Stored dataset items:
☆ ☆ ☆ ☆ ☆ ☆ ☆

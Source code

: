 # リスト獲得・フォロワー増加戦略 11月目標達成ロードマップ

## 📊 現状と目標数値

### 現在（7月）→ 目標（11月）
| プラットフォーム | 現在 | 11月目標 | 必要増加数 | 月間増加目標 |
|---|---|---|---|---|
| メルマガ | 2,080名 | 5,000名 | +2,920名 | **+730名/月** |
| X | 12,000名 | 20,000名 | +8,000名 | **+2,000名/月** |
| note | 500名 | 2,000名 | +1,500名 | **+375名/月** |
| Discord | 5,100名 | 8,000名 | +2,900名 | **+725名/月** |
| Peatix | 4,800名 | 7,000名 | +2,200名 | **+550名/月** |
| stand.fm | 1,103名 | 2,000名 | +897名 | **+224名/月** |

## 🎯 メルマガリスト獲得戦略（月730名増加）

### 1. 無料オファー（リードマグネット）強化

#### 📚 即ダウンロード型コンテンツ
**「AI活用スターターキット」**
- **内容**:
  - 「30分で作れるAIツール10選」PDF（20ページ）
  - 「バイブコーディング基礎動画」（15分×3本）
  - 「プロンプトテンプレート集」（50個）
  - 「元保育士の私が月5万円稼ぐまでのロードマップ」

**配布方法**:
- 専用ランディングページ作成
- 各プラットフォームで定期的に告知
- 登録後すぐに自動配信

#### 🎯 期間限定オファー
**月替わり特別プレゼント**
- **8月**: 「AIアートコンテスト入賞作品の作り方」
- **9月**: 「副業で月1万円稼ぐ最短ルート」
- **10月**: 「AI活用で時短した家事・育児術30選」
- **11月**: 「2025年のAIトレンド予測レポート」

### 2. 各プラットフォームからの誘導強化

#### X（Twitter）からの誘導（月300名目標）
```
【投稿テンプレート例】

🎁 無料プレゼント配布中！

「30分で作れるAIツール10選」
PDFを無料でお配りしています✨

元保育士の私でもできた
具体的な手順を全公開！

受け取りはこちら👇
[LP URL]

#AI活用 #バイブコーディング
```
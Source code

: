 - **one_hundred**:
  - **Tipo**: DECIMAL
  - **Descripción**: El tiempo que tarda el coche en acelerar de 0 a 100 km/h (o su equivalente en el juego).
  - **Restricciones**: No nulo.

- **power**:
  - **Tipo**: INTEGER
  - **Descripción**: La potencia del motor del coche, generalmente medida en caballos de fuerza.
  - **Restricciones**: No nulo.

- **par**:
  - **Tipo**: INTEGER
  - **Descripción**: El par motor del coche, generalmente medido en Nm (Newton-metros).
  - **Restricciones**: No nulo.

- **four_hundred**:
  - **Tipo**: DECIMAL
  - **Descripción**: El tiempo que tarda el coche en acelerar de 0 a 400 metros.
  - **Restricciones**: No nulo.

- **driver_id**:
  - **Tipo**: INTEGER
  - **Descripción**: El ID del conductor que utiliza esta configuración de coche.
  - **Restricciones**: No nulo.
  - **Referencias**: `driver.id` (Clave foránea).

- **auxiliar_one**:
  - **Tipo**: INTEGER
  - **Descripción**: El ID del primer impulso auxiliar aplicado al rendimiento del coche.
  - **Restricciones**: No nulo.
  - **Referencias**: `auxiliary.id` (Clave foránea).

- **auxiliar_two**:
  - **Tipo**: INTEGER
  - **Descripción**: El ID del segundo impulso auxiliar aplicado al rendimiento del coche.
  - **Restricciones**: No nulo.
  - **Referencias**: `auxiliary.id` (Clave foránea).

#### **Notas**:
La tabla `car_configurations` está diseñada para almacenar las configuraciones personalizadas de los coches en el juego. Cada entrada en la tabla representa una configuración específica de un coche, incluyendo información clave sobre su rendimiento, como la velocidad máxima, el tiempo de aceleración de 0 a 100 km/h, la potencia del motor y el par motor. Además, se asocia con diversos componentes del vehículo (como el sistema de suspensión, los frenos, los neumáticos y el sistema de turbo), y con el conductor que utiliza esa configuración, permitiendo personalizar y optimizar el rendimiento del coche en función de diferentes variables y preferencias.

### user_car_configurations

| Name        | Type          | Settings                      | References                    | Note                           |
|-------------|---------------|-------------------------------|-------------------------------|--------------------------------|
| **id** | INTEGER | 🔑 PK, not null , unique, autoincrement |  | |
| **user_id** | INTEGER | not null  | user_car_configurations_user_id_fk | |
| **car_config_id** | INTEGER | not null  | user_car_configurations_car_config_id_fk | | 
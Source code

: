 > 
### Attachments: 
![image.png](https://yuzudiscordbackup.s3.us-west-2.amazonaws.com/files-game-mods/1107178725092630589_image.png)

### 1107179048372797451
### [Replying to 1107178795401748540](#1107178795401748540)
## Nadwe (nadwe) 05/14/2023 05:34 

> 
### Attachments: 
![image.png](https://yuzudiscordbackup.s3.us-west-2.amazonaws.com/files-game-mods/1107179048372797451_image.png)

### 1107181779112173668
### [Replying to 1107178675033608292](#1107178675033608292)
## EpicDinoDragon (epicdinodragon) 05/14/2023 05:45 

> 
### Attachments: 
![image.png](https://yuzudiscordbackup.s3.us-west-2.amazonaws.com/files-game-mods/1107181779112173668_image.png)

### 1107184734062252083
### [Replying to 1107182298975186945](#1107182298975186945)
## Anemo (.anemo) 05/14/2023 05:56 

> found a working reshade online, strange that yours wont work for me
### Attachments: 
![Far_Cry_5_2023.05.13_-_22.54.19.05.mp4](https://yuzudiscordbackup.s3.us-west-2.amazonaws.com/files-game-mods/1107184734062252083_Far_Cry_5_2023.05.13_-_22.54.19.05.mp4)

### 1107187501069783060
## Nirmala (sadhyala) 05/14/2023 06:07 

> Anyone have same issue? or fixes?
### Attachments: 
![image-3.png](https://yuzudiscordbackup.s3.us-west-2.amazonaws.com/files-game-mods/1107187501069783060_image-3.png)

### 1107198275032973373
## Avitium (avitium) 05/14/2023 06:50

☆ ☆ ☆ ☆ ☆ ☆ ☆

WORK TO COMPLETE:
For the string "Descripción", search the preceding data and copy every line that includes it.

WRITTEN SOLUTION:
  - **Descripción**: El tiempo que tarda el coche en acelerar de 0 a 100 km/h (o su equivalente en el juego).
  - **Descripción**: La potencia del motor del coche, generalmente medida en caballos de fuerza.
  - **Descripción**: El par motor del coche, generalmente medido en Nm (Newton-metros).
  - **Descripción**: El tiempo que tarda el coche en acelerar de 0 a 400 metros.
  - **Descripción**: El ID del conductor que utiliza esta configuración de coche.
  - **Descripción**: El ID del primer impulso auxiliar aplicado al rendimiento del coche.
  - **Descripción**: El ID del segundo impulso auxiliar aplicado al rendimiento del coche.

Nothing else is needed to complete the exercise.